A. Candido – “In termini generali il ricorso a manodopera poco qualificata si ripercuote sulla qualità del servizio reso e quindi sulla competitività dell’impresa. A livello aggregato ciò comporta una minore attrattività della meta turistica o – in casi gravi – della destinazione paese. Realisticamente, è difficile quantificare la perdita economica derivante dalla carenza di competenze. Per quanto detto prima, potrebbe essere utile riferirsi all’aggiornamento e all’adeguamento del patrimonio tecnico-professionale degli addetti. In questo caso, occorre fare riferimento alla disponibilità individuale e collettiva all’aggiornamento professionale continuo, che garantisce anche l’occupabilità degli addetti, cioè la loro capacità di trovare collocazioni lavorative soddisfacenti a adeguate al loro livello di professionalità”.
E. – La carenza di lavoratori qualificati ha ripercussioni sulla quantità di posti di lavoro vacanti nel settore?
A. Candido – “Le difficoltà di reperimento di manodopera qualificata, imputabili anche alla insufficiente operatività della rete dei servizi per l’impiego in Italia, ha ovviamente ripercussioni sui posti di lavoro vacanti. A tale difficoltà si ovvia attraverso un processo di “adattamento” dei fabbisogni di professionalità ossia delle posizioni richieste alle disponibilità espresse dal mercato. A titolo esemplificativo, la difficoltà di reperimento nella classe professionale degli “addetti all’accoglienza nei servizi di alloggio e ristorazione” è stimata nell’ordine del 23 per cento”.
E. – La mancanza di sviluppo delle competenze professionali è legata al fatto che in Europa il settore sia composto prevalentemente da microimprese?
A. Candido – “Il settore turismo è incentrato sulle imprese di piccole o piccolissime dimensioni.
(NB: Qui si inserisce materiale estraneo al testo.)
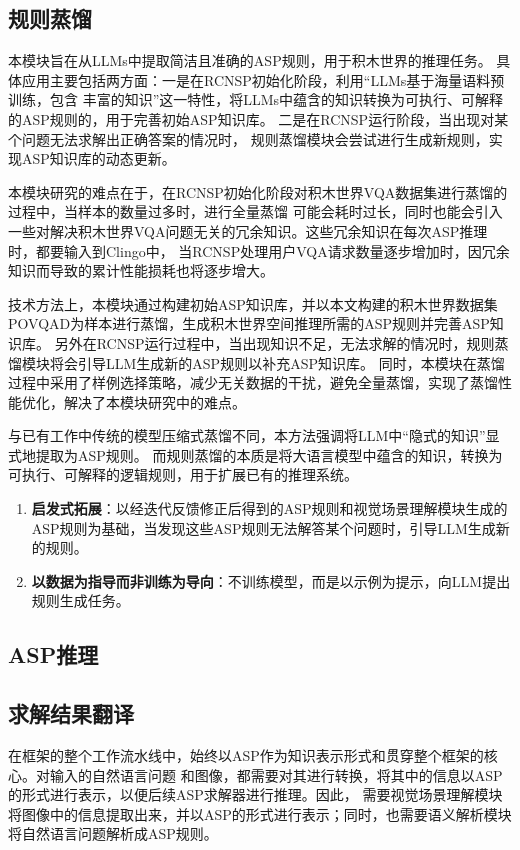 \subsection{规则蒸馏}
本模块旨在从LLMs中提取简洁且准确的ASP规则，用于积木世界的推理任务。
具体应用主要包括两方面：一是在RCNSP初始化阶段，利用“LLMs基于海量语料预训练，包含
丰富的知识”这一特性，将LLMs中蕴含的知识转换为可执行、可解释的ASP规则的，用于完善初始ASP知识库。
二是在RCNSP运行阶段，当出现对某个问题无法求解出正确答案的情况时，
规则蒸馏模块会尝试进行生成新规则，实现ASP知识库的动态更新。

本模块研究的难点在于，在RCNSP初始化阶段对积木世界VQA数据集进行蒸馏的过程中，当样本的数量过多时，进行全量蒸馏
可能会耗时过长，同时也能会引入一些对解决积木世界VQA问题无关的冗余知识。这些冗余知识在每次ASP推理时，都要输入到Clingo中，
当RCNSP处理用户VQA请求数量逐步增加时，因冗余知识而导致的累计性能损耗也将逐步增大。

技术方法上，本模块通过构建初始ASP知识库，并以本文构建的积木世界数据集POVQA\-D为样本进行蒸馏，生成积木世界空间推理所需的ASP规则并完善ASP知识库。
另外在RCNSP运行过程中，当出现知识不足，无法求解的情况时，规则蒸馏模块将会引导LLM生成新的ASP规则以补充ASP知识库。
同时，本模块在蒸馏过程中采用了样例选择策略，减少无关数据的干扰，避免全量蒸馏，实现了蒸馏性能优化，解决了本模块研究中的难点。

与已有工作中传统的模型压缩式蒸馏不同，本方法强调将LLM中“隐式的知识”显式地提取为ASP规则。
而规则蒸馏的本质是将大语言模型中蕴含的知识，转换为可执行、可解释的逻辑规则，用于扩展已有的推理系统。
\begin{enumerate}[nosep]
\item \textbf{启发式拓展}：以经迭代反馈修正后得到的ASP规则和视觉场景理解模块生成的ASP规则为基础，当发现这些ASP规则无法解答某个问题时，引导LLM生成新的规则。
\item \textbf{以数据为指导而非训练为导向}：不训练模型，而是以示例为提示，向LLM提出规则生成任务。
\end{enumerate}
\subsection{ASP推理}

\subsection{求解结果翻译}

在框架的整个工作流水线中，始终以ASP作为知识表示形式和贯穿整个框架的核心。对输入的自然语言问题
和图像，都需要对其进行转换，将其中的信息以ASP的形式进行表示，以便后续ASP求解器进行推理。因此，
需要视觉场景理解模块将图像中的信息提取出来，并以ASP的形式进行表示；同时，也需要语义解析模块
将自然语言问题解析成ASP规则。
Si tratta di una caratteristica peculiare che a ben vedere costituisce il tratto costitutivo, la forza dell’accoglienza e dell’ospitalità europea, cioè la sua varietà e la sua irriducibilità rispetto alla standardizzazione dell’offerta. La ridotta dimensione, il minor potere contrattuale nei confronti dei fornitori, la maggiore dipendenza dal capitale di credito comportano ovviamente una serie di ricadute in termini di diseconomie di scala (ovvero l’aumento della dimensione aziendale provoca un aumento del costo marginale dell’output e quindi del costo medio della produzione, ndr) e di maggiore incidenza dei costi per questa categoria di imprese, sia che si tratti di oneri burocratici sia che si tratti – nel caso prospettato – dei costi relativi all’aggiornamento professionale degli addetti. Ciò non significa che l’eventuale deficit di competenze professionali sia addebitabile alla composizione del settore, ma piuttosto che non si è ancora trovata la giusta modalità per consentire al nucleo fondante delle economie di numerosi paesi europei un’azione di manutenzione e di sviluppo delle conoscenze e competenze legate al mondo del lavoro”.
E. – Al momento qual è la situazione degli investimenti nel settore dell’ospitalità in Europa e in Italia?
A. Candido – “Come prima ricordato, l’Europa è la prima destinazione turistica al mondo e, in questo contesto, l’Italia rappresenta una meta ambita.Dal punto di vista degli investimenti in strutture turistico-ricettive, la tendenza consolidata prevede un incremento del numero delle stanze e della dimensione media delle strutture e un incremento del livello qualitativo dell’offerta. Accanto alle forme tradizionali di ospitalità si rileva l’aumento esponenziale delle locazioni brevi ad uso turistico legate alla c.d. sharing economy (l’economia collaborativa, ndr), che stanno modificando il tessuto urbano delle città. Con riferimento a questo fenomeno è necessario rimarcare la necessità di un sistema di regole condiviso a tutela dei consumatori e a garanzia del corretto articolarsi della concorrenza tra gli operatori di mercato”.